Retype the entries exactly; omit all pictures.

■ ■ ■ ■ ■

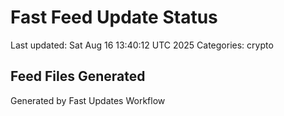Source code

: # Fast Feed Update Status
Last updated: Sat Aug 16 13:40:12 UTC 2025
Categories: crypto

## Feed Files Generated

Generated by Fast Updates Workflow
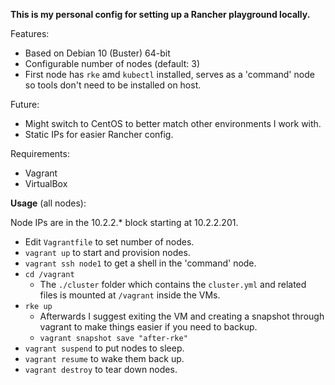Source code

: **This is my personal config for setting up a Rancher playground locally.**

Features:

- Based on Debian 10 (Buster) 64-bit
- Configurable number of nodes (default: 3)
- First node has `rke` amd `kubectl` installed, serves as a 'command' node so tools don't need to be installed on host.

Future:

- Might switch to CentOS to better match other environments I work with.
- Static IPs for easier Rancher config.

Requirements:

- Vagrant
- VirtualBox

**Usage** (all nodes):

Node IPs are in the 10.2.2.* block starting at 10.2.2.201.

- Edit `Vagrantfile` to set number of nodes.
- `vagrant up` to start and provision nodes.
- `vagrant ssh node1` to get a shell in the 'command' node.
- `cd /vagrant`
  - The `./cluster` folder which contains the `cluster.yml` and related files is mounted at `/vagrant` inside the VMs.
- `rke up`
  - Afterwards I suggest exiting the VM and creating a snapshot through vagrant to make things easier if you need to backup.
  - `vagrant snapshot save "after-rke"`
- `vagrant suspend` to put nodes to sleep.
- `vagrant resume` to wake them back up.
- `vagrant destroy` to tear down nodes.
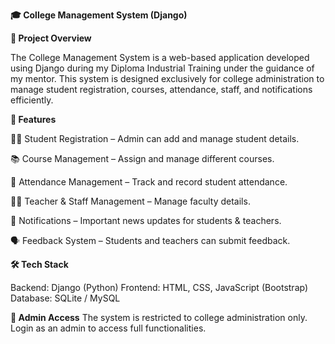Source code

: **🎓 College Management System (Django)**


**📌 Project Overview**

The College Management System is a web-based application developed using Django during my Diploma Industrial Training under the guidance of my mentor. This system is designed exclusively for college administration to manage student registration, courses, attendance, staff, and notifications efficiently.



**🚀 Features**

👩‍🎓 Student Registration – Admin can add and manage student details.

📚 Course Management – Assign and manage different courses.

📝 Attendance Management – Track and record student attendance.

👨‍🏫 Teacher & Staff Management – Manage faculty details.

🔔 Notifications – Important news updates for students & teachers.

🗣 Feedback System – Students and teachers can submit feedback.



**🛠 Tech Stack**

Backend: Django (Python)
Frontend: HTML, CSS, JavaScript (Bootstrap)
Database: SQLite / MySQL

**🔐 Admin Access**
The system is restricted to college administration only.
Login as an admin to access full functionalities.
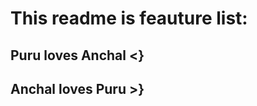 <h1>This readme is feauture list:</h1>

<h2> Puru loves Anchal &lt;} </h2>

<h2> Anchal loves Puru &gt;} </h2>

■ ■ ■ ■ ■

*Result*:
Source code

: # Fast Feed Update Status
Last updated: Sat Aug 16 13:40:12 UTC 2025
Categories: crypto

## Feed Files Generated

Generated by Fast Updates Workflow
Source code

: **This is my personal config for setting up a Rancher playground locally.**

Features:

- Based on Debian 10 (Buster) 64-bit
- Configurable number of nodes (default: 3)
- First node has `rke` amd `kubectl` installed, serves as a 'command' node so tools don't need to be installed on host.

Future:

- Might switch to CentOS to better match other environments I work with.
- Static IPs for easier Rancher config.

Requirements:

- Vagrant
- VirtualBox

**Usage** (all nodes):

Node IPs are in the 10.2.2.* block starting at 10.2.2.201.

- Edit `Vagrantfile` to set number of nodes.
- `vagrant up` to start and provision nodes.
- `vagrant ssh node1` to get a shell in the 'command' node.
- `cd /vagrant`
  - The `./cluster` folder which contains the `cluster.yml` and related files is mounted at `/vagrant` inside the VMs.
- `rke up`
  - Afterwards I suggest exiting the VM and creating a snapshot through vagrant to make things easier if you need to backup.
  - `vagrant snapshot save "after-rke"`
- `vagrant suspend` to put nodes to sleep.
- `vagrant resume` to wake them back up.
- `vagrant destroy` to tear down nodes.
Source code

: **🎓 College Management System (Django)**


**📌 Project Overview**

The College Management System is a web-based application developed using Django during my Diploma Industrial Training under the guidance of my mentor. This system is designed exclusively for college administration to manage student registration, courses, attendance, staff, and notifications efficiently.



**🚀 Features**

👩‍🎓 Student Registration – Admin can add and manage student details.

📚 Course Management – Assign and manage different courses.

📝 Attendance Management – Track and record student attendance.

👨‍🏫 Teacher & Staff Management – Manage faculty details.

🔔 Notifications – Important news updates for students & teachers.

🗣 Feedback System – Students and teachers can submit feedback.



**🛠 Tech Stack**

Backend: Django (Python)
Frontend: HTML, CSS, JavaScript (Bootstrap)
Database: SQLite / MySQL

**🔐 Admin Access**
The system is restricted to college administration only.
Login as an admin to access full functionalities.
 <h1>This readme is feauture list:</h1>

<h2> Puru loves Anchal &lt;} </h2>

<h2> Anchal loves Puru &gt;} </h2>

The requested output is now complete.